En fin, sólo quería dejar aquí constancia de mi alegría, que es la de un escritor que al escribir su texto no esperaba nada y que ha visto cómo la vida ha desbordado las expectativas más calenturientas que pudiera haber dado en concebir acerca de él. Y para conmemorar el aniversario, permítaseme poner un trozo del libro, que creo que encierra una parte principal de su filosofía. Lo transcribiré en el original y también, por el placer de volver a paladearlas, en sus traducciones francesa e inglesa, debidas a Dominique Lepreux y a Nick Caistor e Isabelle Kaufeler, respectivamente.

Susana Abaitua y Adolfo Fernández

Esta noche vengo aquí a despedirme y a sostener que un hombre no es más que los pedazos de sí que ha entregado en su sacrificio por otros. Todo lo que uno padece por sí mismo es mierda que cae en la arena donde nada nace. Lo que uno padece por otro, en cambio, es la semilla de la que brota el árbol de la memoria. Y ese árbol sostiene al hombre ante la amenaza de la arena y la mierda, el olvido y la muerte.

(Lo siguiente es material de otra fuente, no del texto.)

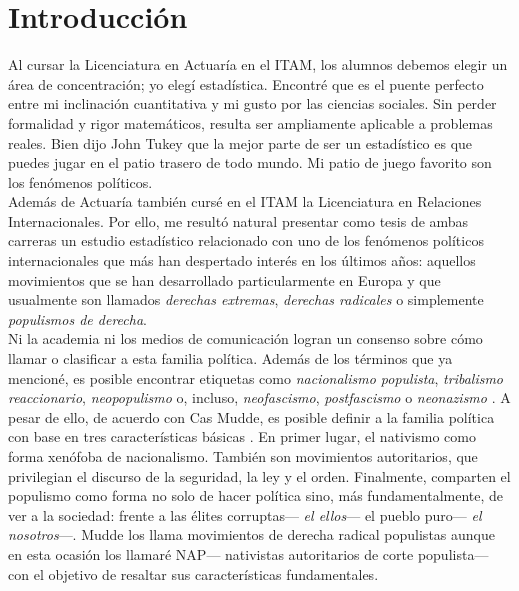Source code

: \chapter*{Introducción}

Al cursar la Licenciatura en Actuaría en el ITAM, los alumnos debemos elegir un área de concentración; yo elegí estadística. Encontré que es el puente perfecto entre mi inclinación cuantitativa y mi gusto por las ciencias sociales. Sin perder formalidad y rigor matemáticos, resulta ser ampliamente aplicable a problemas reales. Bien dijo John Tukey que la mejor parte de ser un estadístico es que puedes jugar en el patio trasero de todo mundo. Mi patio de juego favorito son los fenómenos políticos.\\

Además de Actuaría también cursé en el ITAM la Licenciatura en Relaciones Internacionales. Por ello, me resultó natural presentar como tesis de ambas carreras un estudio estadístico relacionado con uno de los fenómenos políticos internacionales que más han despertado interés en los últimos años: aquellos movimientos que se han desarrollado particularmente en Europa y que usualmente son llamados \textit{derechas extremas}, \textit{derechas radicales} o simplemente \textit{populismos de derecha}.\\ 

Ni la academia ni los medios de comunicación logran un consenso sobre cómo llamar o clasificar a esta familia política. Además de los términos que ya mencioné, es posible encontrar etiquetas como \textit{nacionalismo populista}, \textit{tribalismo reaccionario}, \textit{neopopulismo} o, incluso, \textit{neofascismo}, \textit{postfascismo} o \textit{neonazismo} \parencites{Mudde07a}{Mammone12}{Hainsworth16a}. A pesar de ello, de acuerdo con Cas Mudde, es posible definir a la familia política con base en tres características básicas \parencites{Mudde07a}{Beauchamp16a}. En primer lugar, el nativismo como forma xenófoba de nacionalismo. También son movimientos autoritarios, que privilegian el discurso de la seguridad, la ley y el orden. Finalmente, comparten el populismo como forma no solo de hacer política sino, más fundamentalmente, de ver a la sociedad: frente a las élites corruptas--- \textit{el ellos}--- el pueblo puro--- \textit{el nosotros}---. Mudde los llama movimientos de derecha radical populistas aunque en esta ocasión los llamaré NAP--- nativistas autoritarios de corte populista--- con el objetivo de resaltar sus características fundamentales.\\

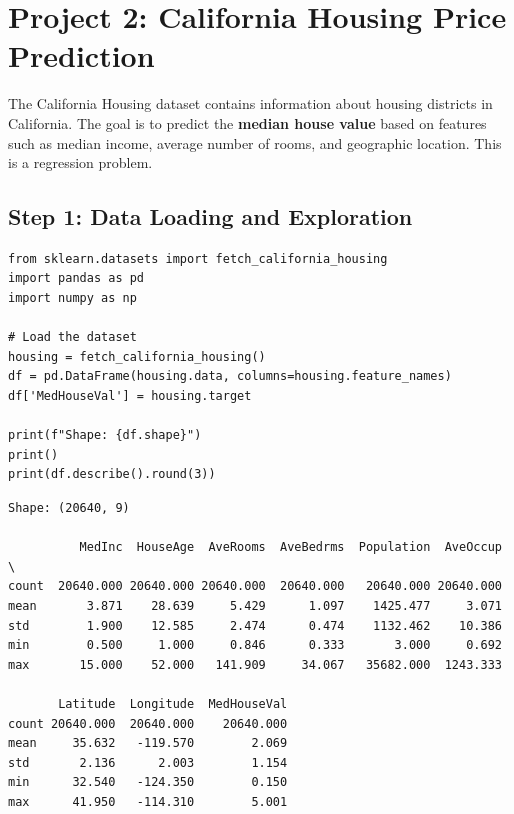 \section{Project 2: California Housing Price Prediction}
\label{sec:projet_california}


\begin{intuition}
The California Housing dataset contains information about housing districts in California. The goal is to predict the \textbf{median house value} based on features such as median income, average number of rooms, and geographic location. This is a regression problem.
\end{intuition}

\subsection{Step 1: Data Loading and Exploration}

\begin{codeblock}[title=\textbf{Python}]
\begin{verbatim}
from sklearn.datasets import fetch_california_housing
import pandas as pd
import numpy as np

# Load the dataset
housing = fetch_california_housing()
df = pd.DataFrame(housing.data, columns=housing.feature_names)
df['MedHouseVal'] = housing.target

print(f"Shape: {df.shape}")
print()
print(df.describe().round(3))
\end{verbatim}
\end{codeblock}

\begin{codeoutput}
\begin{verbatim}
Shape: (20640, 9)

          MedInc  HouseAge  AveRooms  AveBedrms  Population  AveOccup  \
count  20640.000 20640.000 20640.000  20640.000   20640.000 20640.000
mean       3.871    28.639     5.429      1.097    1425.477     3.071
std        1.900    12.585     2.474      0.474    1132.462    10.386
min        0.500     1.000     0.846      0.333       3.000     0.692
max       15.000    52.000   141.909     34.067   35682.000  1243.333

       Latitude  Longitude  MedHouseVal
count 20640.000  20640.000    20640.000
mean     35.632   -119.570        2.069
std       2.136      2.003        1.154
min      32.540   -124.350        0.150
max      41.950   -114.310        5.001
\end{verbatim}
\end{codeoutput}

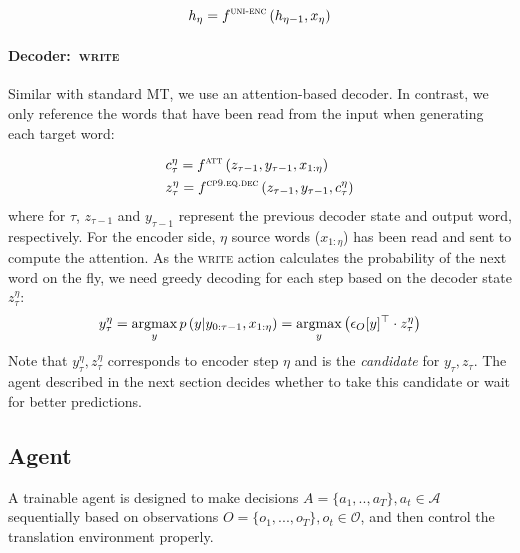 \begin{equation}
\label{cp9.eq.enc}
    h_{\eta} = f^{\textsc{uni-enc}}\left(h_{\eta-1}, x_{\eta}\right)
\end{equation}

\paragraph{Decoder:~\textsc{write}} Similar with standard MT, we use an attention-based decoder. In contrast, we only reference the words that have been read from the input when generating each target word:

\begin{equation}
\label{cp9.eq.dec}
    \begin{split}
        &c_{\tau}^{\eta} = f^{\textsc{att}}\left(z_{\tau-1}, y_{\tau-1}, x_{1:\eta}\right) \\
        &z_{\tau}^{\eta} = f^{\textsc{cp9.eq.dec}}\left(z_{\tau-1}, y_{\tau-1}, c_{\tau}^{\eta}\right)
    \end{split}
\end{equation}
where for $\tau$, $z_{\tau-1}$ and $y_{\tau-1}$ represent the previous decoder state and output word, respectively. For the encoder side, $\eta$ source words ($x_{1:\eta}$) has been read and sent to compute the attention.
As the \textsc{write} action calculates the probability of the next word on the fly, we need greedy decoding for each step based on the decoder state $z_\tau^\eta$:
\begin{equation}
    y_{\tau}^{\eta} = \mathop{\text{argmax}}_{y}p\left(y|y_{0:\tau-1}, x_{1:\eta}\right) = \mathop{\text{argmax}}_{y} \left(\epsilon_O[y]^\top \cdot z^\eta_\tau \right)
\end{equation}
Note that $y_{\tau}^{\eta}, z_{\tau}^{\eta}$ corresponds to encoder step $\eta$ and is the {\it candidate} for $y_{\tau}, z_{\tau}$.
The agent described in the next section decides whether to take this candidate or wait for better predictions.

\subsection{Agent}
\label{cp9.sec.agent}
A trainable agent is designed to make decisions $A=\{a_1, .., a_T\}, a_t \in \mathcal{A}$ sequentially based on observations $O=\{o_1, ..., o_T\}, o_t \in \mathcal{O}$, and then control the translation environment properly. %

Ce soir je viens ici tirer ma révérence et déclarer qu’un homme n’est guère plus que les morceaux de lui-même qu’il a livrés dans son sacrifice pour d’autres. Tout ce qu’on endure pour soi, c’est de la merde qui tombe sur le sable où rien ne naît. Ce qu’on endure pour un autre, en revanche, c’est la graine d’où jaillit l’arbre de la mémoire. Et cet arbre soutient l’homme face à la menace du sable et de la merde, de l’oubli et de la mort.

I’ve come here to say goodbye and to maintain that a man is no more than the pieces of himself he’s given up in sacrifice for others. Everything he suffers in his own account is shit that falls in the barren desert. What one suffers for another human being, on the other hand, is the seed from which springs the tree of memory. And that tree protects man from the threat of the desert sand and shit, from oblivion and death.

En fin. Que veinticinco años no es nada.